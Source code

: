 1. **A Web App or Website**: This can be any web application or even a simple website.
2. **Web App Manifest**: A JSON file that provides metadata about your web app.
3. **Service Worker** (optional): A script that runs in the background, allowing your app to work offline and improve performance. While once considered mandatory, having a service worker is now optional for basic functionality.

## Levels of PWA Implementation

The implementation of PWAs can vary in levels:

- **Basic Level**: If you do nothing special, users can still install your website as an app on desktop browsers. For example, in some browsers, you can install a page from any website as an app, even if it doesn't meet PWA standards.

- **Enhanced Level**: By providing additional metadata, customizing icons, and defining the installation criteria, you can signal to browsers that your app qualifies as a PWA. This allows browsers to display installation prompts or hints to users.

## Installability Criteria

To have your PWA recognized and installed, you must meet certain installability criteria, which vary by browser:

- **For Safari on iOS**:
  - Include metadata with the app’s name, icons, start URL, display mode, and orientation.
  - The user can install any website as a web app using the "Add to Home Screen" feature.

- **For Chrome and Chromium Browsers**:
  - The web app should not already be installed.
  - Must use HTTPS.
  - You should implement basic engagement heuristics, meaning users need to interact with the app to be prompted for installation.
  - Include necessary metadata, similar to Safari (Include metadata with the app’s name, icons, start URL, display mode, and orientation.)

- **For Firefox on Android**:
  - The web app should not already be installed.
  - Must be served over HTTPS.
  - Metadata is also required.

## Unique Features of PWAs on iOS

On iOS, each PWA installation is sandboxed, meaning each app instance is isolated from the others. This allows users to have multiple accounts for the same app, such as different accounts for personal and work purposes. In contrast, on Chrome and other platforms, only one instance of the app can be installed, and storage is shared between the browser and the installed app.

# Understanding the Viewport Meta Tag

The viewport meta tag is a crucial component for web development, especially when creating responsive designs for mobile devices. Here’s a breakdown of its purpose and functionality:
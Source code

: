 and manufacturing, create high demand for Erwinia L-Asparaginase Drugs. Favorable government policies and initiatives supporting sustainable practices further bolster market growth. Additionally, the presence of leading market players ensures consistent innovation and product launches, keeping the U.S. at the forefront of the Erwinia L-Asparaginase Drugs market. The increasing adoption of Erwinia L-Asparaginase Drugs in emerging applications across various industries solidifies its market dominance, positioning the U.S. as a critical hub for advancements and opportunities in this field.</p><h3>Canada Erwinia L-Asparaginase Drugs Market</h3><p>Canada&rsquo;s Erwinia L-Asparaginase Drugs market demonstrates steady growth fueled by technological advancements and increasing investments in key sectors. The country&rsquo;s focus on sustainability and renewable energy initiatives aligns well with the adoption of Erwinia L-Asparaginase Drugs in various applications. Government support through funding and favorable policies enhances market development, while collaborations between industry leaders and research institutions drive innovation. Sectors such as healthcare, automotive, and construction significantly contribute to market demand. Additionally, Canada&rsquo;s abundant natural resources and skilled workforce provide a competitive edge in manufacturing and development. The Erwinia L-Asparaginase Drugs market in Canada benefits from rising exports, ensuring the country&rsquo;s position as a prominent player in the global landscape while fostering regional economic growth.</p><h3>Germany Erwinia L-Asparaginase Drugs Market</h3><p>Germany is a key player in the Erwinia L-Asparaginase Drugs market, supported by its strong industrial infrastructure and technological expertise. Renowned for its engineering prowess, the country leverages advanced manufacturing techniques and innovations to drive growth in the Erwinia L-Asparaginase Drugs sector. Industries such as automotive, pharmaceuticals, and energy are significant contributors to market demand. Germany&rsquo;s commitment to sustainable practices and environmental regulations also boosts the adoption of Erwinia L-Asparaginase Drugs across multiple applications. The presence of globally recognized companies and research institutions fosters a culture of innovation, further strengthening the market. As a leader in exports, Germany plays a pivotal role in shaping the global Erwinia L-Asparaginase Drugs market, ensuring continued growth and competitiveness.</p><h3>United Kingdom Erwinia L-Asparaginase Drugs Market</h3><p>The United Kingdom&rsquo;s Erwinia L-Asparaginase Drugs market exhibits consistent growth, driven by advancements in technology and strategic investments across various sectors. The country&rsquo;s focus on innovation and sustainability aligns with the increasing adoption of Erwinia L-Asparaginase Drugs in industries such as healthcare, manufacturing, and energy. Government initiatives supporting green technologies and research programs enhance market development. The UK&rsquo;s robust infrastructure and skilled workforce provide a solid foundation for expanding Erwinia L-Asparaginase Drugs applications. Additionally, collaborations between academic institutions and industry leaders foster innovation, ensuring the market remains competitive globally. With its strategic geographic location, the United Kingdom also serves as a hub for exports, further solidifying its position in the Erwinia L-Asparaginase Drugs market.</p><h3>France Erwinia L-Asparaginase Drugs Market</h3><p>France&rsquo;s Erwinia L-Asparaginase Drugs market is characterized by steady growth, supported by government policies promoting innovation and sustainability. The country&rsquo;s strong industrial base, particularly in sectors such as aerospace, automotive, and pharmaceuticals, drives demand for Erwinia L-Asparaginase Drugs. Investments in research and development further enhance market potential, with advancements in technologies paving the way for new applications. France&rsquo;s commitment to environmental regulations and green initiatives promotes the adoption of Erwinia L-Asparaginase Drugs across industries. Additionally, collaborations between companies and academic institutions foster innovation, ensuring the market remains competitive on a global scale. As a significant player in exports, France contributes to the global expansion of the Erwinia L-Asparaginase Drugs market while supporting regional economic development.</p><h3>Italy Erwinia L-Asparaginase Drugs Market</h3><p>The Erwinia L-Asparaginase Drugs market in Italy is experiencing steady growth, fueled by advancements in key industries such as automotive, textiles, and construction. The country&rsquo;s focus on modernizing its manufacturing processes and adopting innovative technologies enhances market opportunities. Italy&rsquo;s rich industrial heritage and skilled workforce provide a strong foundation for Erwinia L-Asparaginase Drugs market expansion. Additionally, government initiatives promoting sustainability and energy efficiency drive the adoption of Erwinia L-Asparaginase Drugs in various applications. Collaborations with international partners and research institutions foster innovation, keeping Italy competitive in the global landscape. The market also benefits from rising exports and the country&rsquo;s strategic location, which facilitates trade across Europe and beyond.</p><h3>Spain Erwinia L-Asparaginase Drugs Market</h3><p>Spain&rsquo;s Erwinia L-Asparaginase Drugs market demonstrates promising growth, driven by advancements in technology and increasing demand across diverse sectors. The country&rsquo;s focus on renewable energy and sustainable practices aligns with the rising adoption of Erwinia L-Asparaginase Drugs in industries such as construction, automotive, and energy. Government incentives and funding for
****************
— Instructions to follow —
Copy word for word the stretch of entries above from the line that has "- Must be served over HTTPS." through the line that has "# Understanding the Viewport Meta Tag", both ends included, and nothing outside it.

— Answer —
  - Must be served over HTTPS.
  - Metadata is also required.

## Unique Features of PWAs on iOS

On iOS, each PWA installation is sandboxed, meaning each app instance is isolated from the others. This allows users to have multiple accounts for the same app, such as different accounts for personal and work purposes. In contrast, on Chrome and other platforms, only one instance of the app can be installed, and storage is shared between the browser and the installed app.

# Understanding the Viewport Meta Tag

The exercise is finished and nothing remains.